Wędzarka turystyczna
Jarosław Banaszek (jajek121)
2012-07-08
Wędzarka turystyczna - Od jakiegoś czasu marzyła nam się (mnie i koledze) przenośna wędzarnia, taka żeby można było nad wodą uwędzić rybkę. Szukałem w necie, na rożnych forach, czytałem opinie, szukałem schematów itp. Niestety nie znalazłem zbyt wiele. Oczywiście w sklepach wędkarskich są gotowe wędzarnie, ale wydać około 200 zł na niezbyt pewną inwestycje.... Nie! Tym bardziej, że te ze sklepu na denaturat lub inne paliwo nie miały dobrej opinii. Ci, którzy ich używali twierdzili, że ryby śmierdzą paliwem jakie było używane. Męczyliśmy z kolegą znajomego spawacza i ..... wymęczyliśmy. Zrobił (z zaoszczędzonych i odzyskanych materiałów)! Trociny olchowe przygotowane. No to teraz nad wodę. Nadszedł ten dzień! Jedziemy na noc. Samochód zapakowany na full(namioty, śpiwory, krzesła, stolik, parasole.....itp). Niestety zapowiadają deszcz, ale może nie będzie padać:).Padało kilka godzin, ale ryby w miarę dopisały. Te do uwędzenia czekały w siatce na swoją kolej, reszta do wody. Nooooooo wreszcie nie pada. Szukanie drewna na ognisko i rozpalamy. Wędzarnia przygotowana, ognisko się pali, ryby przygotowane, trzeba je przyprawić i ...... nie mamy soli, pieprzu, cytryny ani żadnej innej przyprawy! Ale wędzarnia musi być sprawdzona. I została.
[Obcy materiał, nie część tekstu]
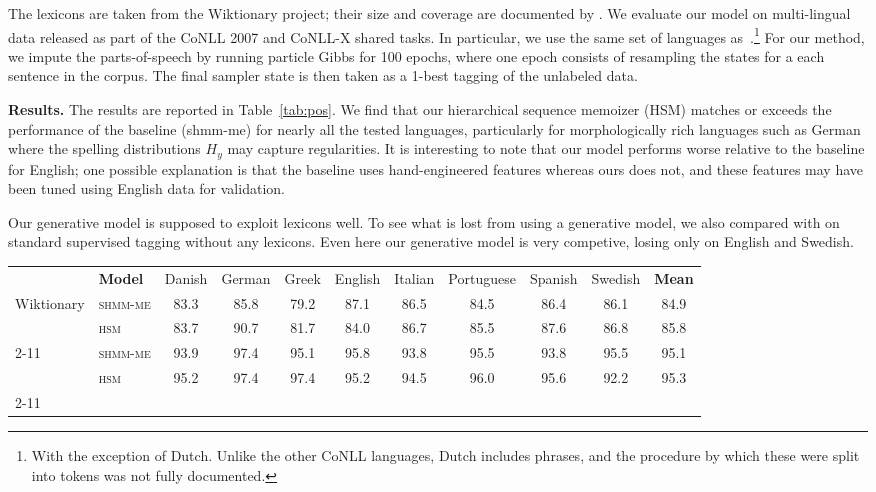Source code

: \documentclass[11pt]{article}
\newcommand{\ra}[1]{\renewcommand{\arraystretch}{#1}}
\newcommand*\cbottomrule[1]{\cmidrule[\heavyrulewidth]{#1}\addlinespace}
\newcommand*\ctoprule[1]{\addlinespace\cmidrule[\heavyrulewidth]{#1}}
\begin{document}
The lexicons are taken from the Wiktionary project; their size and coverage are
documented by \cite{li2012wiki}. 
We evaluate our model on multi-lingual data released as part of the
CoNLL 2007 and CoNLL-X shared tasks.  In particular, we use the same
set of languages as~.\footnote{With the exception of
Dutch.  Unlike the other CoNLL languages, Dutch includes
  phrases, and the procedure by which these were split into tokens was
  not fully documented.} For our method, we impute the parts-of-speech by running particle Gibbs for 100 epochs, where one epoch consists of resampling the states for a each sentence in the corpus. The final sampler state is then taken as a 1-best tagging of the unlabeled data.

  \vspace{5pt}

  \noindent \textbf{Results.} The results are reported in Table~\ref{tab:pos}. We find that our hierarchical sequence memoizer ({\sc HSM}) matches or exceeds the performance of the baseline ({\sc shmm-me}) for nearly all the tested languages, particularly for morphologically rich languages such as German where the spelling distributions $H_y$ may capture regularities. It is interesting to note that our model performs worse relative to the baseline for English; one possible explanation is that the baseline uses hand-engineered features whereas ours does not, and these features may have been tuned using English data for validation. 

  Our generative model is supposed to exploit lexicons well.  To see what is lost from using a generative model, we also compared with  on standard supervised tagging without any lexicons. 
  Even here our generative model is very competive, losing only on English and Swedish.  

\begin{table*}\centering
\small
\ra{1.17}
\begin{tabular}{ll*{8}{c}|c} \ctoprule{2-11}
 & {\small \bf Model}		& \small Danish 	& \small German	& \small Greek 	& \small English	& \small Italian	& \small Portuguese	& \small Spanish	& \small Swedish & \textbf{Mean} \\ 
\multirow{2}{*}{\small Wiktionary} & \small \textsc{shmm-me} 	& 83.3          & 85.8         & 79.2        & 87.1 & 86.5        & 84.5        & 86.4        & 86.1   & 84.9 \\
   & \small \textsc{hsm}                                                                 & 83.7  & 90.7 & 81.7 & 84.0 & 86.7 & 85.5 & 87.6 & 86.8 & 85.8  \\ \cmidrule{2-11}
\multirow{2}{*}{\small Supervised} & \small \textsc{shmm-me}	& 93.9	& 97.4 	& 95.1	& 95.8 	& 93.8	& 95.5		& 93.8	& 95.5	& 95.1 \\
  & \small \textsc{hsm} 		& 95.2  & 97.4	& 97.4	& 95.2		& 94.5	& 96.0	& 95.6	& 92.2 & 95.3		 \\
\cbottomrule{2-11}
\end{tabular}
\vspace{-\baselineskip}
\caption{Part-of-speech induction results in multiple languages.}\label{tab:pos}
\end{table*}
\end{document}
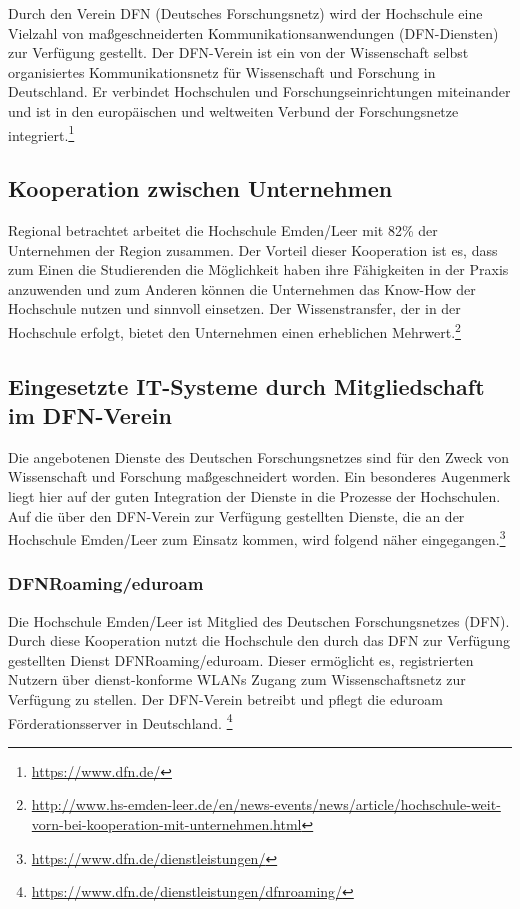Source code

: Durch den Verein DFN (Deutsches Forschungsnetz) wird der Hochschule eine Vielzahl von maßgeschneiderten Kommunikationsanwendungen (DFN-Diensten) zur Verfügung gestellt. Der DFN-Verein ist ein von der Wissenschaft selbst organisiertes Kommunikationsnetz für Wissenschaft und Forschung in Deutschland. Er verbindet Hochschulen und Forschungseinrichtungen miteinander und ist in den europäischen und weltweiten  Verbund der Forschungsnetze integriert.\footnote{\url{https://www.dfn.de/}}

\subsection{Kooperation zwischen Unternehmen}
Regional betrachtet arbeitet die Hochschule Emden/Leer mit 82\% der Unternehmen der Region zusammen. Der Vorteil dieser Kooperation ist es, dass zum Einen die Studierenden die Möglichkeit haben ihre Fähigkeiten in der Praxis anzuwenden und zum Anderen können die Unternehmen das Know-How  der Hochschule nutzen und sinnvoll einsetzen. Der Wissenstransfer, der in der Hochschule erfolgt, bietet den Unternehmen einen erheblichen Mehrwert.\footnote{\url{http://www.hs-emden-leer.de/en/news-events/news/article/hochschule-weit-vorn-bei-kooperation-mit-unternehmen.html}}

\subsection{Eingesetzte IT-Systeme durch Mitgliedschaft im DFN-Verein}
Die angebotenen Dienste des Deutschen Forschungsnetzes sind für den Zweck von Wissenschaft und Forschung maßgeschneidert worden. Ein besonderes Augenmerk liegt hier auf der guten Integration der Dienste in die Prozesse der Hochschulen.  Auf die über den DFN-Verein zur Verfügung gestellten Dienste, die an der Hochschule Emden/Leer zum Einsatz kommen, wird folgend näher eingegangen.\footnote{\url{https://www.dfn.de/dienstleistungen/}}

\subsubsection{DFNRoaming/eduroam}
Die Hochschule Emden/Leer ist Mitglied des Deutschen Forschungsnetzes (DFN). Durch diese Kooperation nutzt die Hochschule den durch das DFN zur Verfügung gestellten Dienst DFNRoaming/eduroam. Dieser ermöglicht es, registrierten Nutzern über dienst-konforme WLANs Zugang zum Wissenschaftsnetz zur Verfügung zu stellen. Der DFN-Verein betreibt und pflegt die eduroam Förderationsserver in Deutschland. \footnote{\url{https://www.dfn.de/dienstleistungen/dfnroaming/}} 

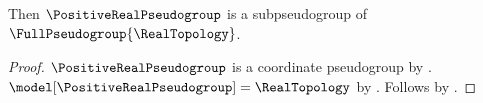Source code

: \begin{classification}\label{positive_real_pseudogroup_in_full}
    Then $\PositiveRealPseudogroup$ is a subpseudogroup of $\FullPseudogroup{\RealTopology}$.
\end{classification}
\begin{proof}
    $\PositiveRealPseudogroup$ is a coordinate pseudogroup by .
    $\model[\PositiveRealPseudogroup]=\RealTopology$ by
        .
    Follows by .
\end{proof}
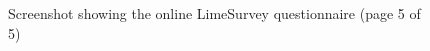 \begin{figure}
\ContinuedFloat
 \centering
 \caption[Screenshot showing the online questionnaire (page 5 of 5)]{Screenshot showing the online LimeSurvey questionnaire (page 5 of 5)}
 \label{appendix:appendicies:developer-suvery-one-page-005}
\end{figure}



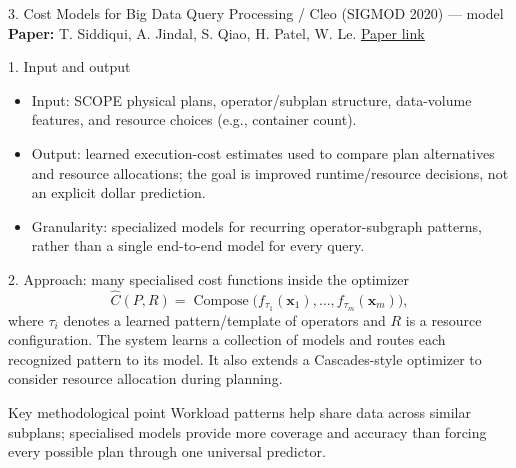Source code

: \documentclass[aspectratio=169,10pt]{beamer}
\newcommand{\paperlink}[2]{\href{#1}{\textcolor{WayangTeal}{\underline{#2}}}}
\begin{document}
\begin{frame}[shrink=10]{3. Cost Models for Big Data Query Processing / Cleo (SIGMOD 2020) — model}
\small
\textbf{Paper:} T. Siddiqui, A. Jindal, S. Qiao, H. Patel, W. Le.
\hfill\paperlink{https://doi.org/10.1145/3318464.3380584}{Paper link}

\begin{block}{1. Input and output}
\begin{itemize}\setlength\itemsep{1pt}
  \item Input: SCOPE physical plans, operator/subplan structure, data-volume features, and resource choices (e.g., container count).
  \item Output: learned execution-cost estimates used to compare plan alternatives and resource allocations; the goal is improved runtime/resource decisions, not an explicit dollar prediction.
  \item Granularity: specialized models for recurring operator-subgraph patterns, rather than a single end-to-end model for every query.
\end{itemize}
\end{block}

\begin{block}{2. Approach: many specialised cost functions inside the optimizer}
\[
  \widehat C(P,R)=\operatorname{Compose}\bigl(f_{\tau_1}(\mathbf x_1),\ldots,f_{\tau_m}(\mathbf x_m)\bigr),
\]
where $\tau_i$ denotes a learned pattern/template of operators and $R$ is a resource configuration. The system learns a collection of models and routes each recognized pattern to its model. It also extends a Cascades-style optimizer to consider resource allocation during planning.
\end{block}
\begin{block}{Key methodological point}
Workload patterns help share data across similar subplans; specialised models provide more coverage and accuracy than forcing every possible plan through one universal predictor.
\end{block}
\end{frame}
\end{document}
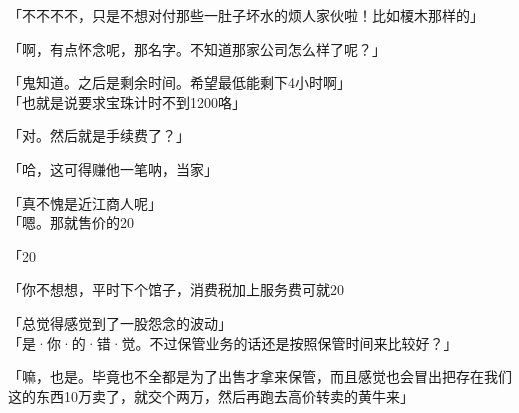 「不不不不，只是不想对付那些一肚子坏水的烦人家伙啦！比如榎木那样的」

「啊，有点怀念呢，那名字。不知道那家公司怎么样了呢？」

「鬼知道。之后是剩余时间。希望最低能剩下4小时啊」\\

「也就是说要求宝珠计时不到1200咯」

「对。然后就是手续费了？」

「哈，这可得赚他一笔呐，当家」

「真不愧是近江商人呢」\\

「嗯。那就售价的20%

「20%

「你不想想，平时下个馆子，消费税加上服务费可就20%

「总觉得感觉到了一股怨念的波动」\\

「是·你·的·错·觉。不过保管业务的话还是按照保管时间来比较好？」

「嘛，也是。毕竟也不全都是为了出售才拿来保管，而且感觉也会冒出把存在我们这的东西10万卖了，就交个两万，然后再跑去高价转卖的黄牛来」

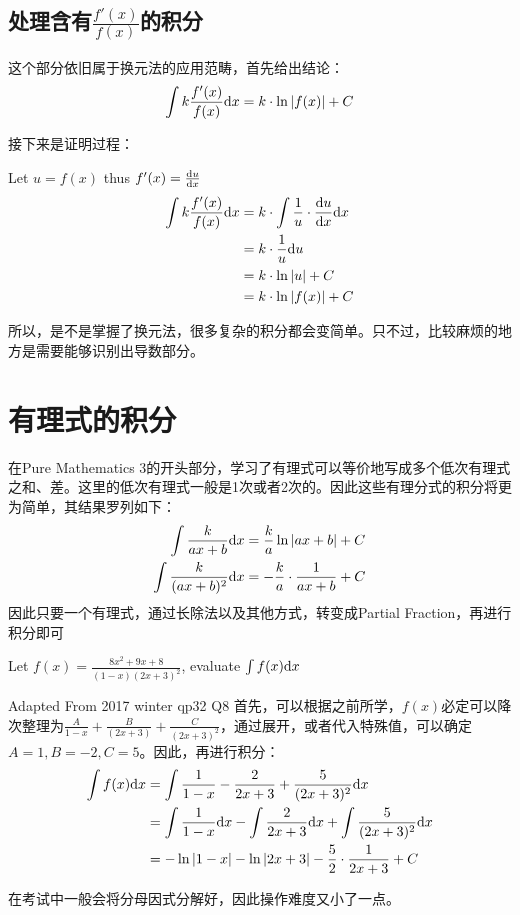\subsection*{处理含有$\frac{f'(x)}{f(x)}$的积分}
这个部分依旧属于换元法的应用范畴，首先给出结论：
\[
	\int k \frac{f'(x)}{f(x)}{\mathrm{d}} x =k\cdot \ln|f(x)|+C
\]

接下来是证明过程：
\begin{ExampleBox}
Let $u=f(x)$ thus $f'(x) =\frac{{\mathrm{d}} u}{{\mathrm{d}} x}$
\begin{align*}
 \int k \frac{f'(x)}{f(x)}{\mathrm{d}} x &=k\cdot \int \frac{1}{u}\cdot \frac{{\mathrm{d}} u}{{\mathrm{d}} x} {\mathrm{d}} x\\
 &=k\cdot \frac{1}{u} {\mathrm{d}} u\\
 &=k\cdot \ln |u|+C\\
 &=k\cdot \ln |f(x)|+C\\
\end{align*}
\end{ExampleBox}

所以，是不是掌握了换元法，很多复杂的积分都会变简单。只不过，比较麻烦的地方是需要能够识别出导数部分。
\clearpage

\section{有理式的积分}
在Pure Mathematics 3的开头部分，学习了有理式可以等价地写成多个低次有理式之和、差。这里的低次有理式一般是1次或者2次的。因此这些有理分式的积分将更为简单，其结果罗列如下：
\begin{align*}
  \int \frac{k}{ax+b} {\mathrm{d}} x &=\frac{k}{a} \ln |ax+b|+C\\
  \int \frac{k}{(ax+b)^2} {\mathrm{d}} x &= -\frac{k}{a}\cdot \frac{1}{ax+b}+C\\
\end{align*}
因此只要一个有理式，通过长除法以及其他方式，转变成Partial Fraction，再进行积分即可

\begin{ExampleBox}
 Let $f(x)=\frac{8x^2+9x+8}{(1-x)(2x+3)^2}$, evaluate $\int f(x) {\mathrm{d}} x$


 \makebox{}\hfill Adapted From 2017 winter qp32 Q8 
 \tcblower
 首先，可以根据之前所学，$f(x)$必定可以降次整理为$\frac{A}{1-x} + \frac{B}{(2x+3)} +\frac{C}{(2x+3)^2}$，通过展开，或者代入特殊值，可以确定$A=1,B=-2,C=5$。因此，再进行积分：
\begin{align*}
 \int f(x){\mathrm{d}} x &=\int \frac{1}{1-x} -\frac{2}{2x+3} +\frac{5}{(2x+3)^2} {\mathrm{d}} x\\
               &=\int \frac{1}{1-x} {\mathrm{d}} x -\int \frac{2}{2x+3} {\mathrm{d}} x +\int \frac{5}{(2x+3)^2} {\mathrm{d}} x\\
               &=-\ln |1-x|-\ln |2x+3|-\frac{5}{2}\cdot\frac{1}{2x+3}+C\\
\end{align*}
\end{ExampleBox}
在考试中一般会将分母因式分解好，因此操作难度又小了一点。
\clearpage


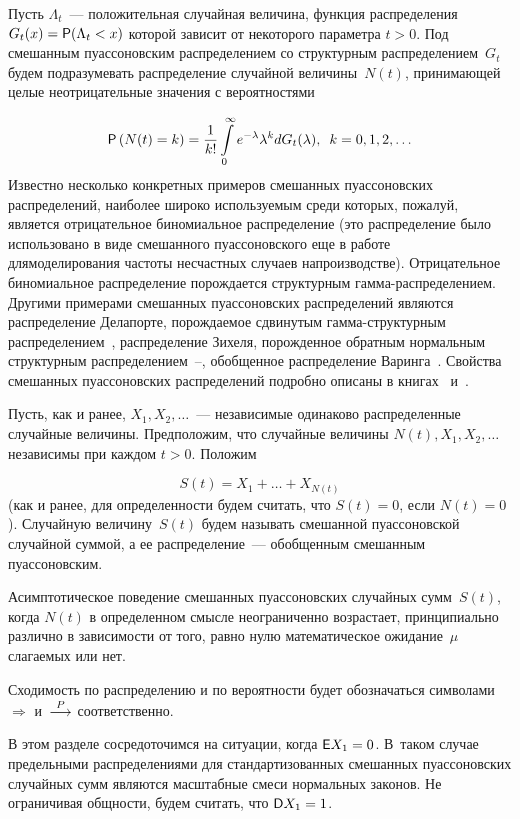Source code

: \begin{multicols}{2}
Пусть $\Lambda_t$~--- положительная случайная величина, функция
распределения $G_t(x)={\sf P}(\Lambda_t<x)$ которой зависит от
некоторого параметра $t>0$. Под смешанным пуассоновским
распределением со структурным распределением~$G_t$ будем
подразумевать распределение случайной величины~$N(t)$, принимающей
целые неотрицательные значения с вероятностями

\noindent
$$
{\sf P}\left(N(t)=k\right)=\displaystyle\frac{\displaystyle 1\mathstrut}{\displaystyle k!\mathstrut}\int\limits_{0}^{\infty}
e^{-\lambda}\lambda^kdG_t(\lambda),\enskip k=0,1,2,\ldots
$$
Известно несколько конкретных примеров смешанных пуассоновских
распределений, наиболее широко используемым среди которых, пожалуй,
является отрицательное биномиальное распределение (это распределение
было использовано в виде смешанного пуассоновского еще в работе~\cite{Greenwood1920} 
для\linebreak моделирования частоты несчастных
случаев на\linebreak производстве). Отрицательное биномиальное распределение
порождается структурным гам\-ма-рас\-пре\-де\-ле\-ни\-ем. Другими примерами
смешанных пуассоновских распределений являются распределение
Делапорте, порождаемое сдвинутым гам\-ма-струк\-тур\-ным распределением~\cite{Delaporte}, 
распределение Зихеля, порожденное
обратным нормальным структурным распределением~\cite{Holla}--\cite{Willmot}, обобщенное
распределение Варинга~\cite{Irwin, Seal}. Свойства смешанных пуассоновских
распределений подробно описаны в книгах~\cite{Grandell} и~\cite{BenKor2002}.

Пусть, как и ранее, $X_1,X_2,\ldots$~--- независимые одинаково
распределенные случайные величины. Предположим, что случайные
величины $N(t),X_1,X_2,\ldots$ независимы при каждом $t>0$. Положим

\noindent
$$
S(t)=X_1+ \ldots +X_{N(t)}
$$
(как и ранее, для определенности будем считать, что $S(t)=0$, если
$N(t)=0$). Случайную величину~$S(t)$ будем называть смешанной
пуассоновской случайной суммой, а ее распределение~--- обобщенным
смешанным пуассоновским.

Асимптотическое поведение смешанных пуассоновских случайных сумм~$S(t)$, когда $N(t)$ 
в определенном смысле неограниченно
возрастает, принципиально различно в зависимости от того, равно
нулю математическое ожидание~$\mu$ слагаемых или нет.

Сходимость по распределению и по вероятности будет обозначаться
символами $\Longrightarrow$ и~$\stackrel{P}{\longrightarrow}$ соответственно.

В этом разделе сосредоточимся на ситуации, когда ${\sf E}X_1=0$. 
В~таком случае предельными распределениями для стандартизованных
смешанных пуассоновских случайных сумм являются масштабные смеси
нормальных законов. Не ограничивая общности, будем считать, что
${\sf D}X_1=1$.


\end{multicols}
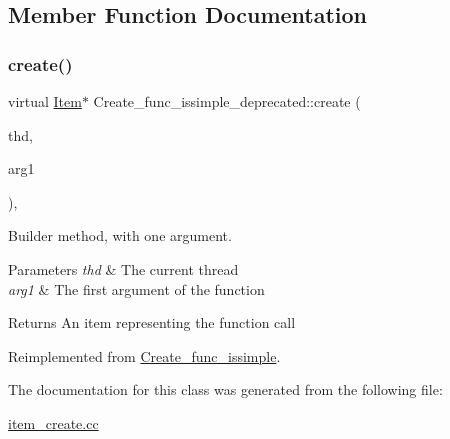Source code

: \subsection{Member Function Documentation}
\mbox{\label{classCreate__func__issimple__deprecated_a58df8393700d5dfea4493b0568fa94f6}} 
\subsubsection{\texorpdfstring{create()}{create()}}
{\footnotesize\ttfamily virtual \mbox{\hyperlink{classItem}{Item}}$\ast$ Create\+\_\+func\+\_\+issimple\+\_\+deprecated\+::create (\begin{DoxyParamCaption}\item[{T\+HD $\ast$}]{thd,  }\item[{\mbox{\hyperlink{classItem}{Item}} $\ast$}]{arg1 }\end{DoxyParamCaption})\hspace{0.3cm}{\ttfamily [inline]}, {\ttfamily [virtual]}}

Builder method, with one argument. 
\begin{DoxyParams}{Parameters}
{\em thd} & The current thread \\
\hline
{\em arg1} & The first argument of the function \\
\hline
\end{DoxyParams}
\begin{DoxyReturn}{Returns}
An item representing the function call 
\end{DoxyReturn}


Reimplemented from \mbox{\hyperlink{classCreate__func__issimple_af481363c8e501313e097212ada345419}{Create\+\_\+func\+\_\+issimple}}.



The documentation for this class was generated from the following file\+:\begin{DoxyCompactItemize}
\item 
\mbox{\hyperlink{item__create_8cc}{item\+\_\+create.\+cc}}\end{DoxyCompactItemize}
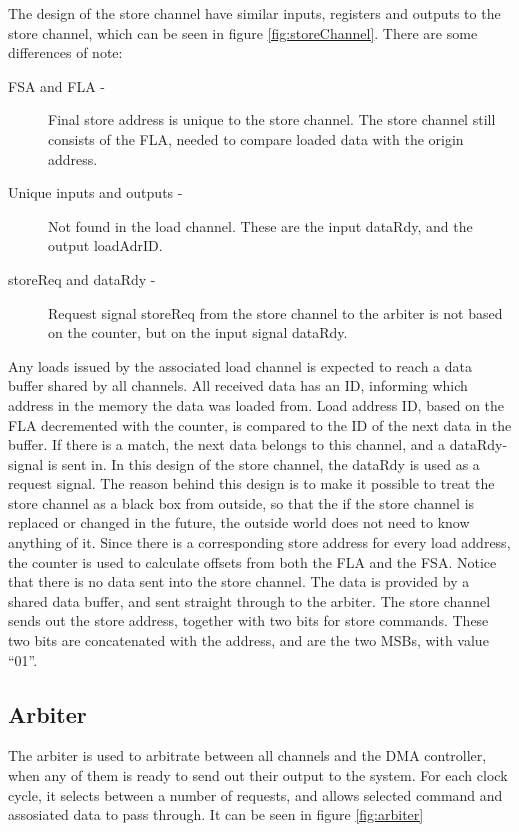 \begin{appendix}
The design of the store channel have similar inputs, registers and outputs to the store channel, which can be seen in figure \ref{fig:storeChannel}.
There are some differences of note:
\begin{description}
    \item[FSA and FLA -]
    Final store address is unique to the store channel.
    The store channel still consists of the FLA, needed to compare loaded data with the origin address.
    \item[Unique inputs and outputs -]
    Not found in the load channel.
    These are the input dataRdy, and the output loadAdrID.
    \item[storeReq and dataRdy -]
    Request signal storeReq from the store channel to the arbiter is not based on the counter, but on the input signal dataRdy.
\end{description}

Any loads issued by the associated load channel is expected to reach a data buffer shared by all channels.
All received data has an ID, informing which address in the memory the data was loaded from.
Load address ID, based on the FLA decremented with the counter, is compared to the ID of the next data in the buffer.
If there is a match, the next data belongs to this channel, and a dataRdy-signal is sent in.
In this design of the store channel, the dataRdy is used as a request signal.
The reason behind this design is to make it possible to treat the store channel as a black box from outside, so that the if the store channel is replaced or changed in the future, the outside world does not need to know anything of it.
Since there is a corresponding store address for every load address, the counter is used to calculate offsets from both the FLA and the FSA.
Notice that there is no data sent into the store channel.
The data is provided by a shared data buffer, and sent straight through to the arbiter.
The store channel sends out the store address, together with two bits for store commands.
These two bits are concatenated with the address, and are the two MSBs, with value ``01''.

\subsection{Arbiter}
The arbiter is used to arbitrate between all channels and the DMA controller, when any of them is ready to send out their output to the system.
For each clock cycle, it selects between a number of requests, and allows selected command and assosiated data to pass through.
It can be seen in figure \ref{fig:arbiter}


\end{appendix}
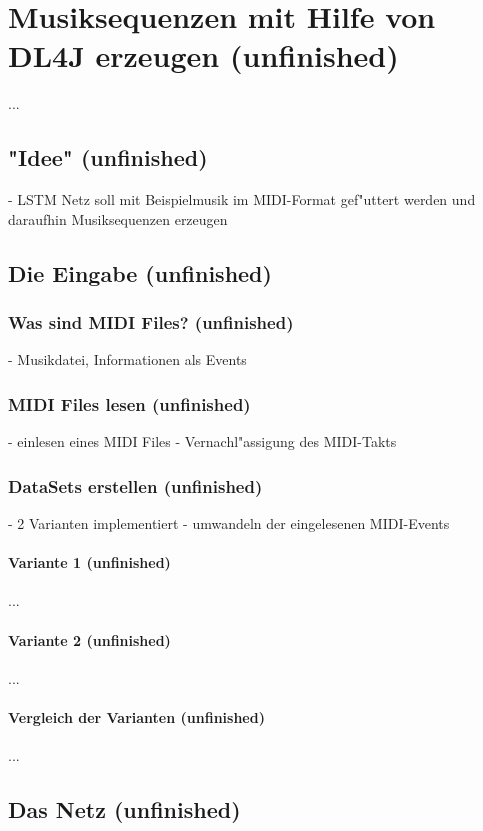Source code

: \chapter{Musiksequenzen mit Hilfe von DL4J erzeugen (unfinished)}
{ ...
\section{"Idee" (unfinished)}
- LSTM Netz soll mit Beispielmusik im MIDI-Format gef"uttert werden und daraufhin Musiksequenzen erzeugen

\section{Die Eingabe (unfinished)}
\subsection{Was sind MIDI Files? (unfinished)}
- Musikdatei, Informationen als Events

\subsection{MIDI Files lesen (unfinished)}
- einlesen eines MIDI Files
- Vernachl"assigung des MIDI-Takts

\subsection{DataSets erstellen (unfinished)}
- 2 Varianten implementiert
- umwandeln der eingelesenen MIDI-Events
\subsubsection{Variante 1 (unfinished)}
...
\subsubsection{Variante 2 (unfinished)}
...
\subsubsection{Vergleich der Varianten (unfinished)}
...


\section{Das Netz (unfinished)}


}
Mówię Wam - super sprawa! Rybki zjedliśmy wszystkie (mimo braku przypraw). Co prawda nie było ich dużo, ale nie wiedzieliśmy jak się nam to uda. Oczywiście trochę doświadczenia musimy zdobyć. Zapowiada się wędzarniany sezon. Polecam taki sposób spożywania ryb nad wodą. Nie jest to chyba takie wędzenie z prawdziwego zdarzenia, ale smak i zapach wędzonego jest. Własnoręcznie uwędzona ryba w takich warunkach, pokazanie się przed znajomymi czy rodziną...bezcenne.